** WORK INSTRUCTIONS **
Each line from the one containing "self.is_tree_built = False" through the final line below must be reproduced exactly, and no others.

[RECORD EXCERPTS]

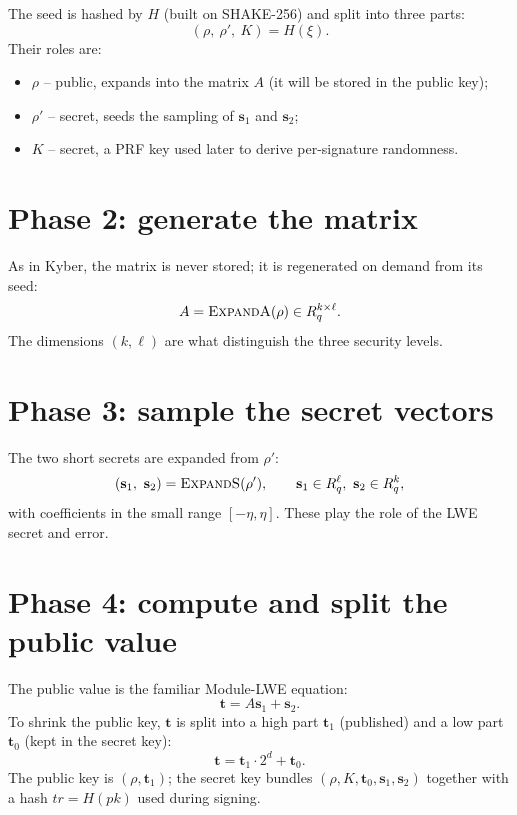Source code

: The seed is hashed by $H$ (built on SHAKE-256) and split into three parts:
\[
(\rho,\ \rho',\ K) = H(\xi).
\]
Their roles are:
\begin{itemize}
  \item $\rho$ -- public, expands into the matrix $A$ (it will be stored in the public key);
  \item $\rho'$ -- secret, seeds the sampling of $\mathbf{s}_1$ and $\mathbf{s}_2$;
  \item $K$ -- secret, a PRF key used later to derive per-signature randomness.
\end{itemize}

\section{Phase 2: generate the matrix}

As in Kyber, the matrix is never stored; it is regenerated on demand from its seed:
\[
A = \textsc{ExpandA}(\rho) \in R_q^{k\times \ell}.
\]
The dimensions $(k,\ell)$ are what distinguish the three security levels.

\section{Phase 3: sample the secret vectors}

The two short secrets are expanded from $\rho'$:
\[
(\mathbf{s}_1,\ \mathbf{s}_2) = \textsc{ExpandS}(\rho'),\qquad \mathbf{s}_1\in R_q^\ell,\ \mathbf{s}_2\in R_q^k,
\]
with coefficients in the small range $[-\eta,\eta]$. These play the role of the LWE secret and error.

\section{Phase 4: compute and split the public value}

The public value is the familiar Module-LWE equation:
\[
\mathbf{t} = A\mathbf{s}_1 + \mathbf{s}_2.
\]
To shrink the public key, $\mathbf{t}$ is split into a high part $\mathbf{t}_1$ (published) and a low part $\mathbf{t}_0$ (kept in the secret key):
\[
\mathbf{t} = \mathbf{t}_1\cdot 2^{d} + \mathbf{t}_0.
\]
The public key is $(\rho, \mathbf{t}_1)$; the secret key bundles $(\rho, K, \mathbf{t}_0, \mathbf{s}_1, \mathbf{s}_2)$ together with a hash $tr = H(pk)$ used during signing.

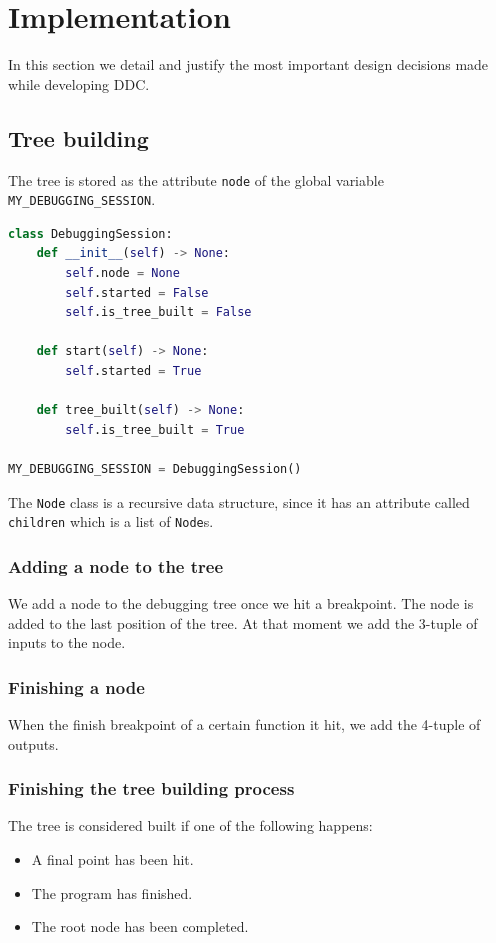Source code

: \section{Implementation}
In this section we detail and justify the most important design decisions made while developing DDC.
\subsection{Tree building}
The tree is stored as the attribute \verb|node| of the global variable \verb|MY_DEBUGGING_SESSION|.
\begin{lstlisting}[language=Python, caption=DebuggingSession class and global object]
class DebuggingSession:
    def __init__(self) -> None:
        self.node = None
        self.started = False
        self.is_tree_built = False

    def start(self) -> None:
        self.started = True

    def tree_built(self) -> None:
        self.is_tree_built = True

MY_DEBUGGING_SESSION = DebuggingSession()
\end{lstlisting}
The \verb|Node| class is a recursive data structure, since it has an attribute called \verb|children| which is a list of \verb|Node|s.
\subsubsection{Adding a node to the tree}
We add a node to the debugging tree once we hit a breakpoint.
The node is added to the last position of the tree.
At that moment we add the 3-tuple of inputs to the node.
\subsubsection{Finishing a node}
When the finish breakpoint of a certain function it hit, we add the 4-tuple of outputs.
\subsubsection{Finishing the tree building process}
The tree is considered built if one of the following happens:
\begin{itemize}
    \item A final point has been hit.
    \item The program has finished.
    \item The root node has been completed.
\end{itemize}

[/RECORD EXCERPTS]

** FINAL ANSWER **
        self.is_tree_built = False

    def start(self) -> None:
        self.started = True

    def tree_built(self) -> None:
        self.is_tree_built = True

MY_DEBUGGING_SESSION = DebuggingSession()
\end{lstlisting}
The \verb|Node| class is a recursive data structure, since it has an attribute called \verb|children| which is a list of \verb|Node|s.
\subsubsection{Adding a node to the tree}
We add a node to the debugging tree once we hit a breakpoint.
The node is added to the last position of the tree.
At that moment we add the 3-tuple of inputs to the node.
\subsubsection{Finishing a node}
When the finish breakpoint of a certain function it hit, we add the 4-tuple of outputs.
\subsubsection{Finishing the tree building process}
The tree is considered built if one of the following happens:
\begin{itemize}
    \item A final point has been hit.
    \item The program has finished.
    \item The root node has been completed.
\end{itemize}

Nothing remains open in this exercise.